Task instructions:
Exactly as written, transcribe each line of the listing.

___

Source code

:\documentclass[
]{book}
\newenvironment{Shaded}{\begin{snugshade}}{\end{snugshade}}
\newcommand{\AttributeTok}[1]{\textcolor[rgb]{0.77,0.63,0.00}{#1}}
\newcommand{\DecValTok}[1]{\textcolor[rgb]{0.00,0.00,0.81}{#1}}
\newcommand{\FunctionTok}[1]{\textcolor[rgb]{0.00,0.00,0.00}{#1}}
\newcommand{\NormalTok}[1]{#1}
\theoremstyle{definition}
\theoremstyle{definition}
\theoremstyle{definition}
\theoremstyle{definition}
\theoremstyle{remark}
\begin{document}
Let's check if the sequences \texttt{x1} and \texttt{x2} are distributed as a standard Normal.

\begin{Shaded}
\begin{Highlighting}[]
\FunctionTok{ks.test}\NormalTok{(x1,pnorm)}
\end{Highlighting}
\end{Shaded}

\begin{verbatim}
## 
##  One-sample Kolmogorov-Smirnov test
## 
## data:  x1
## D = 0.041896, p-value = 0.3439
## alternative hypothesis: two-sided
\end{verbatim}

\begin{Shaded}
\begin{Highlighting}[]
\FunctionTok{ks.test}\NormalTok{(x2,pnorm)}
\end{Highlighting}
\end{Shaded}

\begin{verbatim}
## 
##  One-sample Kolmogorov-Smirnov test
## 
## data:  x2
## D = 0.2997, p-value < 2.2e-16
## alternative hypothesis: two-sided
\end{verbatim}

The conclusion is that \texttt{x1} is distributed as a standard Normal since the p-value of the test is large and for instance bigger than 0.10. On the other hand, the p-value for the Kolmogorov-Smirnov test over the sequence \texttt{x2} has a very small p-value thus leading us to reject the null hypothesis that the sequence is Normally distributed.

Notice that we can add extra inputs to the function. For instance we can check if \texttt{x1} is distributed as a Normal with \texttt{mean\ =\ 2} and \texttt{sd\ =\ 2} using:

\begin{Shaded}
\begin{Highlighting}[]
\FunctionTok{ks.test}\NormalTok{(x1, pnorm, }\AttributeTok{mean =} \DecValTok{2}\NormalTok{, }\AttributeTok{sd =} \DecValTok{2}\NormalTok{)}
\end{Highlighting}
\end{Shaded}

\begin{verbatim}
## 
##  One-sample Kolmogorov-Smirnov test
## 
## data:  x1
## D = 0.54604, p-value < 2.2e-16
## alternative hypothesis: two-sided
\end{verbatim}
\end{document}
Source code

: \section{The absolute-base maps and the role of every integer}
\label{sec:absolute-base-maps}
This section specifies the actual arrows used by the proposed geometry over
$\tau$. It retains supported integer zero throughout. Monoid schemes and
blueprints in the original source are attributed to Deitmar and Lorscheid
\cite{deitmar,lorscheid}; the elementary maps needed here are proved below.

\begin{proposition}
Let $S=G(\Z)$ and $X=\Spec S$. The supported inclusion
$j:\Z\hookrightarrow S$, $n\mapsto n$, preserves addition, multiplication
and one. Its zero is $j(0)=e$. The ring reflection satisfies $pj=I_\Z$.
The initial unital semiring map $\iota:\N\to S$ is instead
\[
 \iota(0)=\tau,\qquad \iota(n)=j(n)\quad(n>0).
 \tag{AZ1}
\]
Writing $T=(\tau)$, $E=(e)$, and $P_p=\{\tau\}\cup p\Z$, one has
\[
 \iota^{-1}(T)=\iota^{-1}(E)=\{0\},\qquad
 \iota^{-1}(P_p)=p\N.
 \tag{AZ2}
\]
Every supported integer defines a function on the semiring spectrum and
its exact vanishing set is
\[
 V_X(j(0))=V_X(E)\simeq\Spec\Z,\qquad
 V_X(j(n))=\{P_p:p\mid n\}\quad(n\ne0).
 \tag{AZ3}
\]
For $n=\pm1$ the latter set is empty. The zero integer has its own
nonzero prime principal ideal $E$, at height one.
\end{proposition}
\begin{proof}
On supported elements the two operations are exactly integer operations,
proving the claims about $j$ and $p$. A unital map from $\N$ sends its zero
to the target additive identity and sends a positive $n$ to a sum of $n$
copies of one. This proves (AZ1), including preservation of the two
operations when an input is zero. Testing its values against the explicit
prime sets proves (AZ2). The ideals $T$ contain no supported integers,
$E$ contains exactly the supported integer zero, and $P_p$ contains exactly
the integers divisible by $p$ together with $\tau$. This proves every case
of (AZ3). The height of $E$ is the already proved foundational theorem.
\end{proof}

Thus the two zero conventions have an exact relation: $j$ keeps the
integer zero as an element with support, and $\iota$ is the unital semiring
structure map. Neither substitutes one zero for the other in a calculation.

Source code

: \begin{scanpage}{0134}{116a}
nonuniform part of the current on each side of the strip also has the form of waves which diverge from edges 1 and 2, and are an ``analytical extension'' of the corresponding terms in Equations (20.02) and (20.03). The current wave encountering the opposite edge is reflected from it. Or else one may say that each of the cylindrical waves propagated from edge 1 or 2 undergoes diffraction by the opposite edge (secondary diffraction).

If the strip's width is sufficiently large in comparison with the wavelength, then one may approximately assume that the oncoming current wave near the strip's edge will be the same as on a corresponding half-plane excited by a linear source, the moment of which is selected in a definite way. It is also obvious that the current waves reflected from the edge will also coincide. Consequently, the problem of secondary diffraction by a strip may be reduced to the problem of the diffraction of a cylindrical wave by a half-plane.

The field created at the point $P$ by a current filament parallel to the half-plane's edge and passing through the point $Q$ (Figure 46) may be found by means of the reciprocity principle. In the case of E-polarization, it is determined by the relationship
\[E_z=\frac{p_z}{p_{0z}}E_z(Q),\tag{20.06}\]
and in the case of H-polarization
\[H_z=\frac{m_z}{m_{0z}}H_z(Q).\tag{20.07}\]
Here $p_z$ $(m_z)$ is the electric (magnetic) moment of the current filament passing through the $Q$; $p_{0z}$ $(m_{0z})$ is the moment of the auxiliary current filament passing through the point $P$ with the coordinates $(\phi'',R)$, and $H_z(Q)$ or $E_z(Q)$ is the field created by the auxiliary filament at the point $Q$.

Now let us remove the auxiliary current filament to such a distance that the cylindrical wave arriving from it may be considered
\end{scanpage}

___

Problem solution:
Source code

:\documentclass[
]{book}
\newenvironment{Shaded}{\begin{snugshade}}{\end{snugshade}}
\newcommand{\AttributeTok}[1]{\textcolor[rgb]{0.77,0.63,0.00}{#1}}
\newcommand{\DecValTok}[1]{\textcolor[rgb]{0.00,0.00,0.81}{#1}}
\newcommand{\FunctionTok}[1]{\textcolor[rgb]{0.00,0.00,0.00}{#1}}
\newcommand{\NormalTok}[1]{#1}
\theoremstyle{definition}
\theoremstyle{definition}
\theoremstyle{definition}
\theoremstyle{definition}
\theoremstyle{remark}
\begin{document}
Let's check if the sequences \texttt{x1} and \texttt{x2} are distributed as a standard Normal.

\begin{Shaded}
\begin{Highlighting}[]
\FunctionTok{ks.test}\NormalTok{(x1,pnorm)}
\end{Highlighting}
\end{Shaded}

\begin{verbatim}
## 
##  One-sample Kolmogorov-Smirnov test
## 
## data:  x1
## D = 0.041896, p-value = 0.3439
## alternative hypothesis: two-sided
\end{verbatim}

\begin{Shaded}
\begin{Highlighting}[]
\FunctionTok{ks.test}\NormalTok{(x2,pnorm)}
\end{Highlighting}
\end{Shaded}

\begin{verbatim}
## 
##  One-sample Kolmogorov-Smirnov test
## 
## data:  x2
## D = 0.2997, p-value < 2.2e-16
## alternative hypothesis: two-sided
\end{verbatim}

The conclusion is that \texttt{x1} is distributed as a standard Normal since the p-value of the test is large and for instance bigger than 0.10. On the other hand, the p-value for the Kolmogorov-Smirnov test over the sequence \texttt{x2} has a very small p-value thus leading us to reject the null hypothesis that the sequence is Normally distributed.

Notice that we can add extra inputs to the function. For instance we can check if \texttt{x1} is distributed as a Normal with \texttt{mean\ =\ 2} and \texttt{sd\ =\ 2} using:

\begin{Shaded}
\begin{Highlighting}[]
\FunctionTok{ks.test}\NormalTok{(x1, pnorm, }\AttributeTok{mean =} \DecValTok{2}\NormalTok{, }\AttributeTok{sd =} \DecValTok{2}\NormalTok{)}
\end{Highlighting}
\end{Shaded}

\begin{verbatim}
## 
##  One-sample Kolmogorov-Smirnov test
## 
## data:  x1
## D = 0.54604, p-value < 2.2e-16
## alternative hypothesis: two-sided
\end{verbatim}
\end{document}
Source code

: \section{The absolute-base maps and the role of every integer}
\label{sec:absolute-base-maps}
This section specifies the actual arrows used by the proposed geometry over
$\tau$. It retains supported integer zero throughout. Monoid schemes and
blueprints in the original source are attributed to Deitmar and Lorscheid
\cite{deitmar,lorscheid}; the elementary maps needed here are proved below.

\begin{proposition}
Let $S=G(\Z)$ and $X=\Spec S$. The supported inclusion
$j:\Z\hookrightarrow S$, $n\mapsto n$, preserves addition, multiplication
and one. Its zero is $j(0)=e$. The ring reflection satisfies $pj=I_\Z$.
The initial unital semiring map $\iota:\N\to S$ is instead
\[
 \iota(0)=\tau,\qquad \iota(n)=j(n)\quad(n>0).
 \tag{AZ1}
\]
Writing $T=(\tau)$, $E=(e)$, and $P_p=\{\tau\}\cup p\Z$, one has
\[
 \iota^{-1}(T)=\iota^{-1}(E)=\{0\},\qquad
 \iota^{-1}(P_p)=p\N.
 \tag{AZ2}
\]
Every supported integer defines a function on the semiring spectrum and
its exact vanishing set is
\[
 V_X(j(0))=V_X(E)\simeq\Spec\Z,\qquad
 V_X(j(n))=\{P_p:p\mid n\}\quad(n\ne0).
 \tag{AZ3}
\]
For $n=\pm1$ the latter set is empty. The zero integer has its own
nonzero prime principal ideal $E$, at height one.
\end{proposition}
\begin{proof}
On supported elements the two operations are exactly integer operations,
proving the claims about $j$ and $p$. A unital map from $\N$ sends its zero
to the target additive identity and sends a positive $n$ to a sum of $n$
copies of one. This proves (AZ1), including preservation of the two
operations when an input is zero. Testing its values against the explicit
prime sets proves (AZ2). The ideals $T$ contain no supported integers,
$E$ contains exactly the supported integer zero, and $P_p$ contains exactly
the integers divisible by $p$ together with $\tau$. This proves every case
of (AZ3). The height of $E$ is the already proved foundational theorem.
\end{proof}

Thus the two zero conventions have an exact relation: $j$ keeps the
integer zero as an element with support, and $\iota$ is the unital semiring
structure map. Neither substitutes one zero for the other in a calculation.

Source code

: \begin{scanpage}{0134}{116a}
nonuniform part of the current on each side of the strip also has the form of waves which diverge from edges 1 and 2, and are an ``analytical extension'' of the corresponding terms in Equations (20.02) and (20.03). The current wave encountering the opposite edge is reflected from it. Or else one may say that each of the cylindrical waves propagated from edge 1 or 2 undergoes diffraction by the opposite edge (secondary diffraction).

If the strip's width is sufficiently large in comparison with the wavelength, then one may approximately assume that the oncoming current wave near the strip's edge will be the same as on a corresponding half-plane excited by a linear source, the moment of which is selected in a definite way. It is also obvious that the current waves reflected from the edge will also coincide. Consequently, the problem of secondary diffraction by a strip may be reduced to the problem of the diffraction of a cylindrical wave by a half-plane.

The field created at the point $P$ by a current filament parallel to the half-plane's edge and passing through the point $Q$ (Figure 46) may be found by means of the reciprocity principle. In the case of E-polarization, it is determined by the relationship
\[E_z=\frac{p_z}{p_{0z}}E_z(Q),\tag{20.06}\]
and in the case of H-polarization
\[H_z=\frac{m_z}{m_{0z}}H_z(Q).\tag{20.07}\]
Here $p_z$ $(m_z)$ is the electric (magnetic) moment of the current filament passing through the $Q$; $p_{0z}$ $(m_{0z})$ is the moment of the auxiliary current filament passing through the point $P$ with the coordinates $(\phi'',R)$, and $H_z(Q)$ or $E_z(Q)$ is the field created by the auxiliary filament at the point $Q$.

Now let us remove the auxiliary current filament to such a distance that the cylindrical wave arriving from it may be considered
\end{scanpage}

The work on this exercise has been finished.